A company has a better chance of success if it collaborates with a more significant number of organizations working toward the same objective. It does not have to, for instance, negotiate with a third-party shipping business since it has the capabilities to transport its products, which saves time and money. The company will have greater control over shipping costs and delivery times now that having access to this resource.

Efficiency

In a vertical marketing system, the producers, distributors, and retailers work together toward a shared objective. This fosters the ability to design superior and more efficient methods. This enables companies to have a comparative advantage over their competitors.

Better communications.

The ability to communicate effectively usually improves when everyone works together. It is possible for producers, wholesalers, and retailers to share frequent updates and adhere to the same rules, all of which may lead to increased profits, improved outcomes, and satisfied consumers.

Branding and sales

You will be able to hone in on your primary message and boost the likelihood of people recognizing your brand if you direct your marketing efforts at a specific subset of prospective customers and sectors. If your company offers a specialist product, you have the opportunity to establish itself as an authority inside its industry.

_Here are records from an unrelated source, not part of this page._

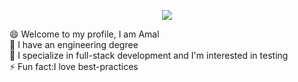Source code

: <p align="center">
  <img src="https://capsule-render.vercel.app/api?type=waving&&color=gradient&height=300&section=header&text=Hi%20there%20👋&fontSize=90&&fontColor=000000&animation=blinking"/>
</p>


<!--## Hi there 👋-->
😄 Welcome to my profile, I am Amal </br>
💪 I have an engineering degree </br>
🔭 I specialize in full-stack development and I'm interested in testing </br>
⚡ Fun fact:I love best-practices </br>



<!--
**Amal-engineer/Amal-engineer** is a ✨ _special_ ✨ repository because its `README.md` (this file) appears on your GitHub profile.

Here are some ideas to get you started:

- 🔭 I’m currently working on ...
- 🌱 I’m currently learning ...
- 👯 I’m looking to collaborate on ...
- 🤔 I’m looking for help with ...
- 💬 Ask me about ...
- 📫 How to reach me: ...
- 😄 Pronouns: ...
- ⚡ Fun fact: ...
-->
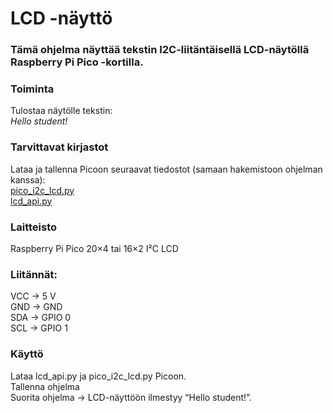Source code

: # LCD -näyttö
### Tämä ohjelma näyttää tekstin I2C-liitäntäisellä LCD-näytöllä Raspberry Pi Pico -kortilla.

### Toiminta
Tulostaa näytölle tekstin:  
*Hello student!*

### Tarvittavat kirjastot
Lataa ja tallenna Picoon seuraavat tiedostot (samaan hakemistoon ohjelman kanssa):  
[pico_i2c_lcd.py](https://github.com/T-622/RPI-PICO-I2C-LCD/blob/main/pico_i2c_lcd.py)  
[lcd_api.py](https://github.com/dhylands/python_lcd/blob/master/lcd/lcd_api.py)

### Laitteisto
Raspberry Pi Pico
20×4 tai 16×2 I²C LCD

### Liitännät:
VCC → 5 V  
GND → GND  
SDA → GPIO 0  
SCL → GPIO 1

### Käyttö  
Lataa lcd_api.py ja pico_i2c_lcd.py Picoon.  
Tallenna ohjelma  
Suorita ohjelma → LCD-näyttöön ilmestyy “Hello student!”.

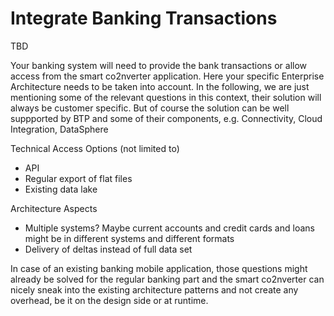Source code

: # Integrate Banking Transactions

TBD

Your banking system will need to provide the bank transactions or allow access from the smart co2nverter application. Here your specific Enterprise Architecture needs to be taken into account. In the following, we are just mentioning some of the relevant questions in this context, their solution will always be customer specific. But of course the solution can be well suppported by BTP and some of their components, e.g. Connectivity, Cloud Integration, DataSphere

Technical Access Options (not limited to)
- API
- Regular export of flat files
- Existing data lake

Architecture Aspects
- Multiple systems? Maybe current accounts and credit cards and loans might be in different systems and different formats
- Delivery of deltas instead of full data set

In case of an existing banking mobile application, those questions might already be solved for the regular banking part and the smart co2nverter can nicely sneak into the existing architecture patterns and not create any overhead, be it on the design side or at runtime.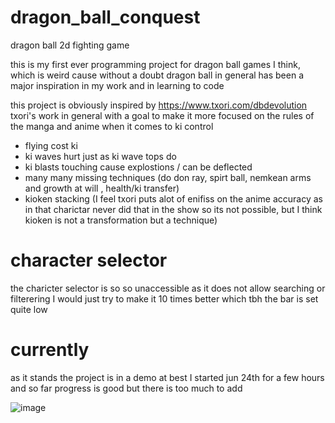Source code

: # dragon_ball_conquest
dragon ball 2d fighting game 

this is my first ever programming project for dragon ball games I think, which is weird cause without a doubt dragon ball in general has been a major inspiration  in my work and in learning to code 

this project is obviously inspired by https://www.txori.com/dbdevolution txori's work in general with a goal to make it more focused on the rules of the manga and anime when it comes to ki control 

- flying cost ki
- ki waves hurt just as ki wave tops do 
- ki blasts touching cause explostions / can be deflected 
- many many missing techniques (do don ray, spirt ball, nemkean arms and growth at will , health/ki transfer)
- kioken stacking (I feel txori puts alot of enifiss on the anime accuracy as in that charictar never did that in the show so its not possible, but I think kioken is not a transformation but a technique)

# character selector 
 the charicter selector is so so unaccessible as it does not allow searching or filterering I would just try to make it 10 times better which tbh the bar is set quite low 



# currently

as it stands the project is in a demo at best I started jun 24th for a few hours and so far progress is good but there is too much to add



![image](https://github.com/DavidKozdra/dragon_ball_conquest/assets/45106564/27e93755-81dd-4c9c-b108-917d276cc4f9)
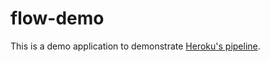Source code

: # flow-demo

This is a demo application to demonstrate [Heroku's pipeline](https://devcenter.heroku.com/articles/pipelines).
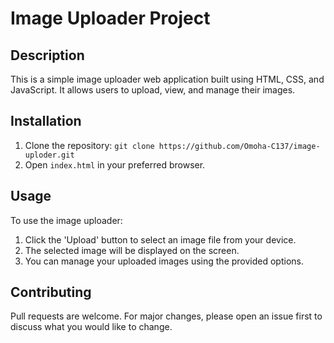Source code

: # Image Uploader Project

## Description
This is a simple image uploader web application built using HTML, CSS, and JavaScript. It allows users to upload, view, and manage their images.

## Installation
1. Clone the repository: `git clone https://github.com/Omoha-C137/image-uploder.git`
2. Open `index.html` in your preferred browser.

## Usage
To use the image uploader:
1. Click the 'Upload' button to select an image file from your device.
2. The selected image will be displayed on the screen.
3. You can manage your uploaded images using the provided options.

## Contributing
Pull requests are welcome. For major changes, please open an issue first to discuss what you would like to change.
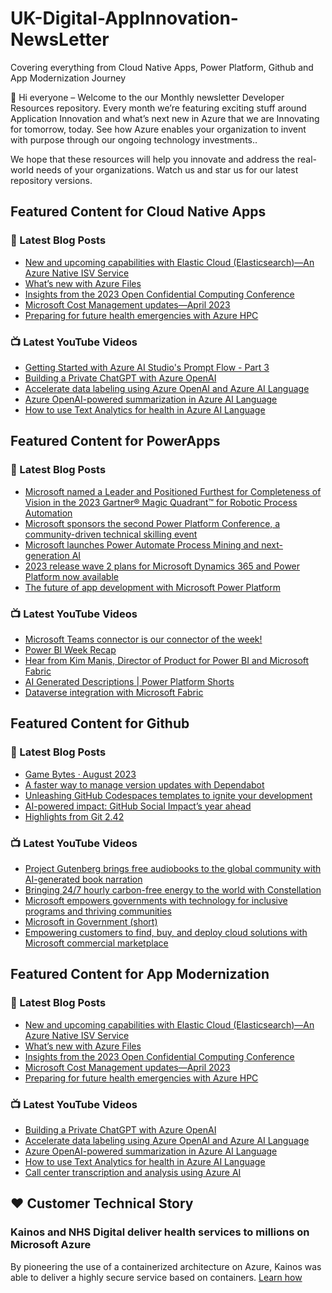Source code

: # UK-Digital-AppInnovation-NewsLetter

Covering everything from Cloud Native Apps, Power Platform, Github and App Modernization Journey

👋 Hi everyone – Welcome to the our Monthly newsletter Developer Resources repository. Every month we’re featuring exciting stuff around Application Innovation and what’s next new in Azure that we are Innovating for tomorrow, today. See how Azure enables your organization to invent with purpose through our ongoing technology investments..


We hope that these resources will help you innovate and address the real-world needs of your organizations. Watch us and star us for our latest repository versions.

## Featured Content for Cloud Native Apps


### 📝 Latest Blog Posts

    
<!-- BLOGCNA:START -->
- [New and upcoming capabilities with Elastic Cloud (Elasticsearch)—An Azure Native ISV Service](https://azure.microsoft.com/blog/new-and-upcoming-capabilities-with-elastic-cloud-elasticsearch-an-azure-native-isv-service/)
- [What’s new with Azure Files](https://azure.microsoft.com/blog/what-s-new-with-azure-files/)
- [Insights from the 2023 Open Confidential Computing Conference](https://azure.microsoft.com/blog/insights-from-the-2023-open-confidential-computing-conference/)
- [Microsoft Cost Management updates—April 2023](https://azure.microsoft.com/blog/microsoft-cost-management-updates-april-2023/)
- [Preparing for future health emergencies with Azure HPC ](https://azure.microsoft.com/blog/preparing-for-future-health-emergencies-with-azure-hpc/)
<!-- BLOGCNA:END -->

### 📺 Latest YouTube Videos

 
<!-- YOUTUBECNA:START -->
- [Getting Started with Azure AI Studio&#39;s Prompt Flow - Part 3](https://www.youtube.com/watch?v=FL_WP_7KWPk)
- [Building a Private ChatGPT with Azure OpenAI](https://www.youtube.com/watch?v=eio-prazdEo)
- [Accelerate data labeling using Azure OpenAI and Azure AI Language](https://www.youtube.com/watch?v=ORI_naVvHa8)
- [Azure OpenAI-powered summarization in Azure AI Language](https://www.youtube.com/watch?v=NqwZ29kW2FI)
- [How to use Text Analytics for health in Azure AI Language](https://www.youtube.com/watch?v=SvCIXcGGcCU)
<!-- YOUTUBECNA:END -->

##  Featured Content for PowerApps
### 📝 Latest Blog Posts
<!-- BLOGPOWER:START -->
- [Microsoft named a Leader and Positioned Furthest for Completeness of Vision in the 2023 Gartner® Magic Quadrant™ for Robotic Process Automation](https://powerautomate.microsoft.com/en-us/blog/microsoft-named-a-leader-and-positioned-furthest-for-completeness-of-vision-in-the-2023-gartner-magic-quadrant-for-robotic-process-automation/)
- [Microsoft sponsors the second Power Platform Conference, a community-driven technical skilling event](https://cloudblogs.microsoft.com/powerplatform/2023/07/25/microsoft-sponsors-the-second-power-platform-conference-a-community-driven-technical-skilling-event/)
- [Microsoft launches Power Automate Process Mining and next-generation AI](https://cloudblogs.microsoft.com/powerplatform/2023/07/18/microsoft-launches-power-automate-process-mining-and-next-generation-ai/)
- [2023 release wave 2 plans for Microsoft Dynamics 365 and Power Platform now available](https://cloudblogs.microsoft.com/dynamics365/bdm/2023/07/18/2023-release-wave-2-plans-for-microsoft-dynamics-365-and-power-platform-now-available/)
- [The future of app development with Microsoft Power Platform](https://cloudblogs.microsoft.com/powerplatform/2023/05/23/the-future-of-app-development-with-microsoft-power-platform/)
<!-- BLOGPOWER:END -->
 ### 📺 Latest YouTube Videos
    
<!-- YOUTUBEPOWER:START -->
- [Microsoft Teams connector is our connector of the week!](https://www.youtube.com/watch?v=zBLdm4xWXUE)
- [Power BI Week Recap](https://www.youtube.com/watch?v=tAdoEzddAgI)
- [Hear from Kim Manis, Director of Product for Power BI and Microsoft Fabric](https://www.youtube.com/watch?v=43DjWdQDQJY)
- [AI Generated Descriptions | Power Platform Shorts](https://www.youtube.com/watch?v=DVHWPx05MvE)
- [Dataverse integration with Microsoft Fabric](https://www.youtube.com/watch?v=bgcNsqp92YE)
<!-- YOUTUBEPOWER:END -->

##  Featured Content for Github
### 📝 Latest Blog Posts
<!-- BLOGGITHUB:START -->
- [Game Bytes · August 2023](https://github.blog/2023-08-25-game-bytes-august-2023/)
- [A faster way to manage version updates with Dependabot](https://github.blog/2023-08-24-a-faster-way-to-manage-version-updates-with-dependabot/)
- [Unleashing GitHub Codespaces templates to ignite your development](https://github.blog/2023-08-24-unleashing-github-codespaces-templates-to-ignite-your-development/)
- [AI-powered impact: GitHub Social Impact’s year ahead](https://github.blog/2023-08-23-ai-powered-impact-github-social-impacts-year-ahead/)
- [Highlights from Git 2.42](https://github.blog/2023-08-21-highlights-from-git-2-42/)
<!-- BLOGGITHUB:END -->
### 📺 Latest YouTube Videos
<!-- YOUTUBEGITHUB:START -->
- [Project Gutenberg brings free audiobooks to the global community with AI-generated book narration](https://www.youtube.com/watch?v=iB01e1_xRgc)
- [Bringing 24/7 hourly carbon-free energy to the world with Constellation](https://www.youtube.com/watch?v=GEZc_4oZllM)
- [Microsoft empowers governments with technology for inclusive programs and thriving communities](https://www.youtube.com/watch?v=bUvoQ6IIzrY)
- [Microsoft in Government &lpar;short&rpar;](https://www.youtube.com/watch?v=7D40A1tkmmQ)
- [Empowering customers to find, buy, and deploy cloud solutions with Microsoft commercial marketplace](https://www.youtube.com/watch?v=QrmQKVlksJs)
<!-- YOUTUBEGITHUB:END -->
##  Featured Content for App Modernization
### 📝 Latest Blog Posts
<!-- BLOGAPPMOD:START -->
- [New and upcoming capabilities with Elastic Cloud (Elasticsearch)—An Azure Native ISV Service](https://azure.microsoft.com/blog/new-and-upcoming-capabilities-with-elastic-cloud-elasticsearch-an-azure-native-isv-service/)
- [What’s new with Azure Files](https://azure.microsoft.com/blog/what-s-new-with-azure-files/)
- [Insights from the 2023 Open Confidential Computing Conference](https://azure.microsoft.com/blog/insights-from-the-2023-open-confidential-computing-conference/)
- [Microsoft Cost Management updates—April 2023](https://azure.microsoft.com/blog/microsoft-cost-management-updates-april-2023/)
- [Preparing for future health emergencies with Azure HPC ](https://azure.microsoft.com/blog/preparing-for-future-health-emergencies-with-azure-hpc/)
<!-- BLOGAPPMOD:END -->
### 📺 Latest YouTube Videos
<!-- YOUTUBEAPPMOD:START -->
- [Building a Private ChatGPT with Azure OpenAI](https://www.youtube.com/watch?v=eio-prazdEo)
- [Accelerate data labeling using Azure OpenAI and Azure AI Language](https://www.youtube.com/watch?v=ORI_naVvHa8)
- [Azure OpenAI-powered summarization in Azure AI Language](https://www.youtube.com/watch?v=NqwZ29kW2FI)
- [How to use Text Analytics for health in Azure AI Language](https://www.youtube.com/watch?v=SvCIXcGGcCU)
- [Call center transcription and analysis using Azure AI](https://www.youtube.com/watch?v=MuSBr6eSQfA)
<!-- YOUTUBEAPPMOD:END -->


## ♥️ Customer Technical Story 

### Kainos and NHS Digital deliver health services to millions on Microsoft Azure

By pioneering the use of a containerized architecture on Azure, Kainos was able to deliver a highly secure service based on containers. [Learn how](https://customers.microsoft.com/en-us/story/1368348549535774520-kainos-and-nhs-digital-deliver-health-services-to-millions-on-microsoft-azure)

Vertical marketing systems - Key takeaways

  • The vertical marketing system comprises the three primary partners in the distribution channel: the manufacturer, the wholesaler, and the retailer.
  • There are three main types of vertical marketing systems: Corporate VMS, Contractual VMS, and Administered VMS.
  • In an administered vertical marketing system, leadership is frequently defined by the size and influence of a few of the system's most influential channel members.
  • Contractual vertical marketing ties independent enterprises at various distribution tiers together to gain economies of scale and increased sales.
  • Benefits of VMS include more resources, efficiency, better communications, branding, and sales.